Cedid Atlas

Although manuscripts and hand-drawn maps were widely available, the Cedid Atlas could only be published in 1803 by Müderris Abdurrahman Efendi in a style based on European sources.

Although manuscripts and hand-drawn maps were widely available throughout the Muslim world, the massive printing of books started only in 1729 by Ibrahim Muteferrika and the Cedid Atlas could only be published in 1803 by Müderris Abdurrahman Efendi in a style based on European sources.

The atlas was new in terms of cartographical knowledge and well suited to the new system which tried to introduce new institutions into the Ottoman Empire while trying to replace existing ones with contemporary counterparts from the West.
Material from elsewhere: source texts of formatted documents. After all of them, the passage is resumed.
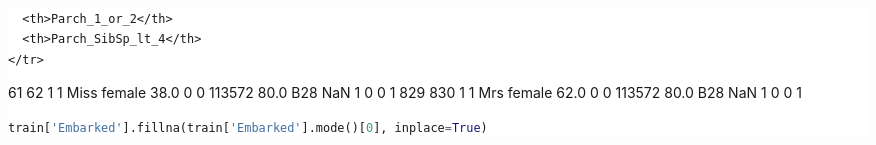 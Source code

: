       <th>Parch_1_or_2</th>
      <th>Parch_SibSp_lt_4</th>
    </tr>
  </thead>
  <tbody>
    <tr>
      <th>61</th>
      <td>62</td>
      <td>1</td>
      <td>1</td>
      <td>Miss</td>
      <td>female</td>
      <td>38.0</td>
      <td>0</td>
      <td>0</td>
      <td>113572</td>
      <td>80.0</td>
      <td>B28</td>
      <td>NaN</td>
      <td>1</td>
      <td>0</td>
      <td>0</td>
      <td>1</td>
    </tr>
    <tr>
      <th>829</th>
      <td>830</td>
      <td>1</td>
      <td>1</td>
      <td>Mrs</td>
      <td>female</td>
      <td>62.0</td>
      <td>0</td>
      <td>0</td>
      <td>113572</td>
      <td>80.0</td>
      <td>B28</td>
      <td>NaN</td>
      <td>1</td>
      <td>0</td>
      <td>0</td>
      <td>1</td>
    </tr>
  </tbody>
</table>
</div>




```python
train['Embarked'].fillna(train['Embarked'].mode()[0], inplace=True)
```
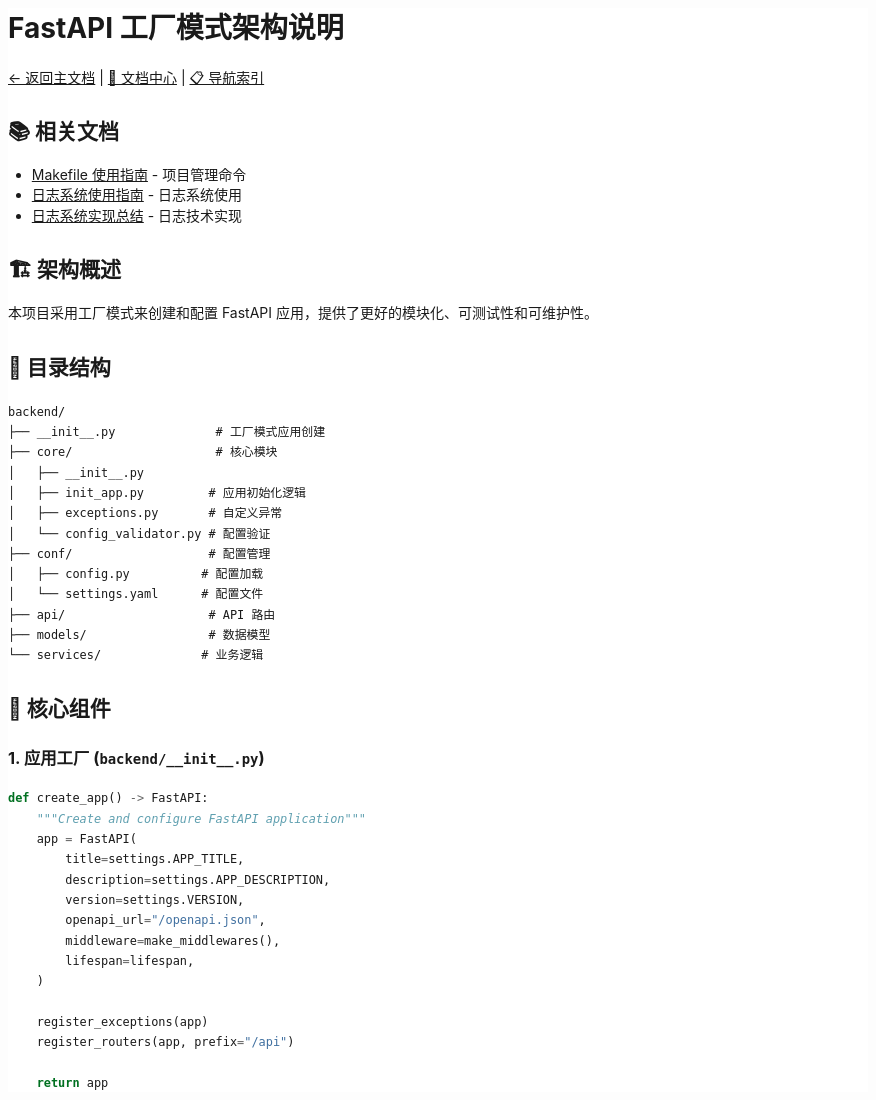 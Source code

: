 # FastAPI 工厂模式架构说明

[← 返回主文档](../../README.md) | [📖 文档中心](../) | [📋 导航索引](../DOCS_INDEX.md)

## 📚 相关文档
- [Makefile 使用指南](./MAKEFILE_GUIDE.md) - 项目管理命令
- [日志系统使用指南](../development/LOGGING_GUIDE.md) - 日志系统使用
- [日志系统实现总结](../development/LOGGING_IMPLEMENTATION.md) - 日志技术实现

## 🏗️ 架构概述

本项目采用工厂模式来创建和配置 FastAPI 应用，提供了更好的模块化、可测试性和可维护性。

## 📁 目录结构

```
backend/
├── __init__.py              # 工厂模式应用创建
├── core/                    # 核心模块
│   ├── __init__.py
│   ├── init_app.py         # 应用初始化逻辑
│   ├── exceptions.py       # 自定义异常
│   └── config_validator.py # 配置验证
├── conf/                   # 配置管理
│   ├── config.py          # 配置加载
│   └── settings.yaml      # 配置文件
├── api/                    # API 路由
├── models/                 # 数据模型
└── services/              # 业务逻辑
```

## 🔧 核心组件

### 1. 应用工厂 (`backend/__init__.py`)

```python
def create_app() -> FastAPI:
    """Create and configure FastAPI application"""
    app = FastAPI(
        title=settings.APP_TITLE,
        description=settings.APP_DESCRIPTION,
        version=settings.VERSION,
        openapi_url="/openapi.json",
        middleware=make_middlewares(),
        lifespan=lifespan,
    )

    register_exceptions(app)
    register_routers(app, prefix="/api")

    return app
```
It was an effort to catch up with technical, military, economic, and administrative achievements of the West against which the Ottoman Empire was losing grounds since the 17th century.

For these schools, governmental units, and the wholly re-organized army reformed according to the European practice, a new understanding and applications of geography of the standards of the West were necessary and the Cedid Atlas was translated and printed for this purpose.

However, during the "Alemdar Vakası", an uprising of the janissaries in Constantinople during November 15–18, 1808,[11] a fire at the warehouse of the press destroyed an unknown (unaccounted) number of the copies reserved for sale.

Title Page of the Cedid Atlas (also known as Cedid Atlas Tercümesi )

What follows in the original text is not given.